While we can and should have a kinetic presence in Afghanistan, it should be much more narrowly defined as a limited (and thus much more easily explained) means to deny serious basing to jihadists who would strike the American homeland, as they did on 9/11.

The unfortunate reality here, as I discussed during the Obama administration, is that well-meaning Democrats not only went along with the Obama administration's extension of the Bush/Cheney post-9/11 state of emergency, but also backed Obama's expanded state of emergency to include secret drone strike and special ops wars around the world and an even larger surveillance state.

And supposed overseers, like then Senate Armed Services Committee chair Carl Levin and Senate Intelligence Committee chair Dianne Feinstein, failed in two major respects. They did not probe effectively to ensure that operations made sense and did not engender serious negative repercussions. And they failed to imagine what it would mean for a less benign actor to gain these new presidential powers.

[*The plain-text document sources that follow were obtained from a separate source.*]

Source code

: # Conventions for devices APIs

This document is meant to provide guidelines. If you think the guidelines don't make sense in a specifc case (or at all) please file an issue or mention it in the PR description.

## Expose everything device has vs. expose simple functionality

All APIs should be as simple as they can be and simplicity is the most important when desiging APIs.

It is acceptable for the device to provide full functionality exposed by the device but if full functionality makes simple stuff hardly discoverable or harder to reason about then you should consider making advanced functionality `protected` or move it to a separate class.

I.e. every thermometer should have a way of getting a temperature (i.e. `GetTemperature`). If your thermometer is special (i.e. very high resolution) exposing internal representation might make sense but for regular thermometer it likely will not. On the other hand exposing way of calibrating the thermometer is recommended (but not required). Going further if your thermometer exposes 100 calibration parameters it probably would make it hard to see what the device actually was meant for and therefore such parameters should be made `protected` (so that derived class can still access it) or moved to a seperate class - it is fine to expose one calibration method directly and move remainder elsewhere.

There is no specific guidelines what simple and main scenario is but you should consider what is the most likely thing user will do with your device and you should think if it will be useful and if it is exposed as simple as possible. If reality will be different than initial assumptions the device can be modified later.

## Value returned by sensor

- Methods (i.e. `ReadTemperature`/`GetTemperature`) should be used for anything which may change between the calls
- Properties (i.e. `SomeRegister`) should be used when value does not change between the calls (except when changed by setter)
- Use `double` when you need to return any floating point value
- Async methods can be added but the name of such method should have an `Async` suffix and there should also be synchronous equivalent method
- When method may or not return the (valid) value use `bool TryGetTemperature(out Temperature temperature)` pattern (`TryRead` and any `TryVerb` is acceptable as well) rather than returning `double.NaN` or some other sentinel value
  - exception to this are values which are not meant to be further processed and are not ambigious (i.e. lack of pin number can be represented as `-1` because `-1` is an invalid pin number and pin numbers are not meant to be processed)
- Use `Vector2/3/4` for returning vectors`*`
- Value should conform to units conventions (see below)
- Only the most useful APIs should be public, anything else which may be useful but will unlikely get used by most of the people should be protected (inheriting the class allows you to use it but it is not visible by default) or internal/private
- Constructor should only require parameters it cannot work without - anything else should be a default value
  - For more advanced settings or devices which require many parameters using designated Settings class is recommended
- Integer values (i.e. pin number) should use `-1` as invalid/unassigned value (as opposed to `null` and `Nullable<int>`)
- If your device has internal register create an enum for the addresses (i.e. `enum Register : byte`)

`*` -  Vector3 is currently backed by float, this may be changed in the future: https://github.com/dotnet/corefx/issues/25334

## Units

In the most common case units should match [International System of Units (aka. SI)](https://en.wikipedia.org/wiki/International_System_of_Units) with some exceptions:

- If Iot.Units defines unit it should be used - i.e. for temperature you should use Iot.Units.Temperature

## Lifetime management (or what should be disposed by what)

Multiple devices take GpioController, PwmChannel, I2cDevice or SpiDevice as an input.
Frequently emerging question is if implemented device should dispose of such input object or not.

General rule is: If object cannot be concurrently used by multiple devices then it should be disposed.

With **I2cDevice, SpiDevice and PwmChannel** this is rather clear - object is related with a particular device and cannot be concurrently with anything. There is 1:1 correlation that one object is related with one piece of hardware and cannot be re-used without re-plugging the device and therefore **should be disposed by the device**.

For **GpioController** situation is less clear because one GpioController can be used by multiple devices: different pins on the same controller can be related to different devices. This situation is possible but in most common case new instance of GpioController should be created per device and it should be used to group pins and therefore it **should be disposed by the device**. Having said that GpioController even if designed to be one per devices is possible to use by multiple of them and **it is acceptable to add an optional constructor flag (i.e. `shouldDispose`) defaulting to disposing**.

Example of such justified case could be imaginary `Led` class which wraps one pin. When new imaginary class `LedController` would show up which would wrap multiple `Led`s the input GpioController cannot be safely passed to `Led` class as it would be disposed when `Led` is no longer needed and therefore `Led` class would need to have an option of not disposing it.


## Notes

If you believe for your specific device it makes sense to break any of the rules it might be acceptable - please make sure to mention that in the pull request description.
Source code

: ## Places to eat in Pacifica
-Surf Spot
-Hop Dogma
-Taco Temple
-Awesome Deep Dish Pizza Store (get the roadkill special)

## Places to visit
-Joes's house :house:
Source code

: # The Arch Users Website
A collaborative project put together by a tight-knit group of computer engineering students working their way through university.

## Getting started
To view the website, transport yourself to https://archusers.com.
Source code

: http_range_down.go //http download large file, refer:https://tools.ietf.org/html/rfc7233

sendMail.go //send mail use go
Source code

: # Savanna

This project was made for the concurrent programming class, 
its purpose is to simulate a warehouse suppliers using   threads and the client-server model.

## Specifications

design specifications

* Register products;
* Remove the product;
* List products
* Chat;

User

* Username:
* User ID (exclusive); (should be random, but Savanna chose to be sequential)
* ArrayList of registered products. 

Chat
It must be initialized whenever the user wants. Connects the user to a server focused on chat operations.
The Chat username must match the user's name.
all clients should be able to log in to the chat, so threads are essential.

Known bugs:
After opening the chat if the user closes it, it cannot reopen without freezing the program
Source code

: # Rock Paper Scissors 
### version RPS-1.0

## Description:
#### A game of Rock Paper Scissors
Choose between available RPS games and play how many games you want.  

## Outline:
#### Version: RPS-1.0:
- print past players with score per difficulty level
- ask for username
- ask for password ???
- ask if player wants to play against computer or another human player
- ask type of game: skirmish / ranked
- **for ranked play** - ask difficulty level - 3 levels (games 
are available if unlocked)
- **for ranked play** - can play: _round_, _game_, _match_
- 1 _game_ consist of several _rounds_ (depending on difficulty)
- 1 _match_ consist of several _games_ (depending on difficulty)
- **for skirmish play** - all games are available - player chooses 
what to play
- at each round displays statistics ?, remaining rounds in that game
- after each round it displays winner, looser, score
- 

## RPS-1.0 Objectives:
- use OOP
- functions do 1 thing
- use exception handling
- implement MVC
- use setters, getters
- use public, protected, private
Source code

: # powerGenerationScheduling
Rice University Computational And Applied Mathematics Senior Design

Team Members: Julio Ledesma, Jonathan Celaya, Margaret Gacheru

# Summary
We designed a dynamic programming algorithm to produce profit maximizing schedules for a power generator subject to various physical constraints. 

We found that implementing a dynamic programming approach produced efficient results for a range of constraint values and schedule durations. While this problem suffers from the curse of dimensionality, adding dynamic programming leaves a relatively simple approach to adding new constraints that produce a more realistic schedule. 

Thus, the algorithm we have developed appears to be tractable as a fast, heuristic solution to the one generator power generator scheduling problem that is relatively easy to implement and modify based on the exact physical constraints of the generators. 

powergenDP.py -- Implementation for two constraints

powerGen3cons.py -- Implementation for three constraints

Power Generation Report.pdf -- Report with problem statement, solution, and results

Not to worry, I was told, Obama can be trusted.

Now all that and the authority for much more is in the hands of President Donald J. Trump.

Who has now chosen to take this nation along on a very risky set of adventures/crises with a 31-year old autocrat in the Arabian desert.

But what of Vladimir Putin? Is the Trump-Putin alliance -- not all bad, as we can do some things with Putin, though some of his behavior has of course been so outrageous it merits a 'Godfather'-esque "horse's head" response -- that might have been now dead? Is it just too hot to pursue, at least for now?

Or is Trump distracted by another bright and shiny object that seems to hold the promise of another dramatic path to world historical leadership worthy of his megalomania?

For Saudi interests are not at all coincident with Russian interests, as we saw with the sharp oil price drop of June 2014. Which was always a problem for Trump and Russia with respect to Trump's Iran hawk side, now getting stoked anew not only by his new alliance with Riyadh and his old friends in Israel but also by the Iran hawks he has appointed to high office.

Something's got to give.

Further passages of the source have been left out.